Would you filter these records and copy every line that has the word "sleep"?

::: DATA EXCERPTS :::

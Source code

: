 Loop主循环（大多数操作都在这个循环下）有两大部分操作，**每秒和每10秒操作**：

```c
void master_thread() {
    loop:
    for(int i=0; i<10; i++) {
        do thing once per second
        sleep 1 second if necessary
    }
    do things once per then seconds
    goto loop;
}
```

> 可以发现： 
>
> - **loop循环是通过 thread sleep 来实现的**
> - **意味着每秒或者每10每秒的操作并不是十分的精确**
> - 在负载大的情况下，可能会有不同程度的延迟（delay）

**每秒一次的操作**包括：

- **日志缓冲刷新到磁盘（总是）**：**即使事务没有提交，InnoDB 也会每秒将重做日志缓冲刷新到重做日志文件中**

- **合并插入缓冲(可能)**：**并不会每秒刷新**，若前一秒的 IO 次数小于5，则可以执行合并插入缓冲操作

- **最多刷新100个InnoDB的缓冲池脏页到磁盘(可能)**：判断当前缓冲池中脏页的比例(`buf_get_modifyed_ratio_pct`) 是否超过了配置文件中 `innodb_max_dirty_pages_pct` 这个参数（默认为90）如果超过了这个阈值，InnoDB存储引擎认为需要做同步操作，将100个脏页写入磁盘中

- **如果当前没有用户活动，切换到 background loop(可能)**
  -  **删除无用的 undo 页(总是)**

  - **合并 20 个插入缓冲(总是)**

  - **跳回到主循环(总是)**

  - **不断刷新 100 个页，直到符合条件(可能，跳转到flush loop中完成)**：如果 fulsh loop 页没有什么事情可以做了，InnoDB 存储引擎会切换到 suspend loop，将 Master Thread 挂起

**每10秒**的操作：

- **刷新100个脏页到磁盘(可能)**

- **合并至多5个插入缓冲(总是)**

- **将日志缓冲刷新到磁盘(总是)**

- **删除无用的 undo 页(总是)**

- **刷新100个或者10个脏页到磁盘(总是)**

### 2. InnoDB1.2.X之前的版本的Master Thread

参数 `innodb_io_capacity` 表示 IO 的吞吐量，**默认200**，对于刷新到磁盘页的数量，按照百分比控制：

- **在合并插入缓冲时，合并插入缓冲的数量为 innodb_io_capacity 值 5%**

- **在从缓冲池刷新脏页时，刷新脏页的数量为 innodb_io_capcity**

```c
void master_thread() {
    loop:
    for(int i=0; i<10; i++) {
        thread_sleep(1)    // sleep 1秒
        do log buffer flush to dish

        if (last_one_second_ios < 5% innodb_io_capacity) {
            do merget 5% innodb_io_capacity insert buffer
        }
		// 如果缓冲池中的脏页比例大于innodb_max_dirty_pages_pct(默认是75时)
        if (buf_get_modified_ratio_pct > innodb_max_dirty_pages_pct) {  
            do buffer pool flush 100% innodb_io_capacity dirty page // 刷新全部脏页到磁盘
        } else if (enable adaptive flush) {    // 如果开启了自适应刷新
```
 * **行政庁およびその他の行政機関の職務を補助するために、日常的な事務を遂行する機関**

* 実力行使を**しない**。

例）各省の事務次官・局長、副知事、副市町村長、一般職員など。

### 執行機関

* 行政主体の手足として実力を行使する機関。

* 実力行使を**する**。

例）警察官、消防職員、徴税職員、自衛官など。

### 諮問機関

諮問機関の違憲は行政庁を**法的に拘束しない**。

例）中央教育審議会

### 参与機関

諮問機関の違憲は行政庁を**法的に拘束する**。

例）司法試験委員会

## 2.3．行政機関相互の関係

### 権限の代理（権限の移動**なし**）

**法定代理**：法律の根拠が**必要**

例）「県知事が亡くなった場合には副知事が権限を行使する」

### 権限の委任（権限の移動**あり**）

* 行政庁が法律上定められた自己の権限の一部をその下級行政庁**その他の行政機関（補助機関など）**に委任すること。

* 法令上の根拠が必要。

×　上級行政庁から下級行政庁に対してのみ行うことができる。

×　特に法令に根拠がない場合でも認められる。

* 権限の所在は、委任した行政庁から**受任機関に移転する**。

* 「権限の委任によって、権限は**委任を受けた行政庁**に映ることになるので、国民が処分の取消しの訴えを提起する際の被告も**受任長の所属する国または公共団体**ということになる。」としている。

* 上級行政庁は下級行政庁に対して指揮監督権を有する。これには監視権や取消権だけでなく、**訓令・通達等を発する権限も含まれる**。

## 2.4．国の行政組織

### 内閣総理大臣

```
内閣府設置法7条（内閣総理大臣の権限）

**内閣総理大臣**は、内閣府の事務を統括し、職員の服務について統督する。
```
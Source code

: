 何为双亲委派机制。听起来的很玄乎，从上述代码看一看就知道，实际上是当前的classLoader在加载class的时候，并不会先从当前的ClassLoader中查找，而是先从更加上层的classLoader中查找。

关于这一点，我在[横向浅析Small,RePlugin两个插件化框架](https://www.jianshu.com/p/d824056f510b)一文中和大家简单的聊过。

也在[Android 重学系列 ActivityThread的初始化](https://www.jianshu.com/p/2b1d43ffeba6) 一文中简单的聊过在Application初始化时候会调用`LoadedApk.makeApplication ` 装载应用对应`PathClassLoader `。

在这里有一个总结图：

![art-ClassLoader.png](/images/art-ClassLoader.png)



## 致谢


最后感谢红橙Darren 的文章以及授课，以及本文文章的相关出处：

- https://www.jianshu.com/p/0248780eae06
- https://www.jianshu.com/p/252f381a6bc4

:::

■ ANSWER SPACE ■
        sleep 1 second if necessary
> - **loop循环是通过 thread sleep 来实现的**
        thread_sleep(1)    // sleep 1秒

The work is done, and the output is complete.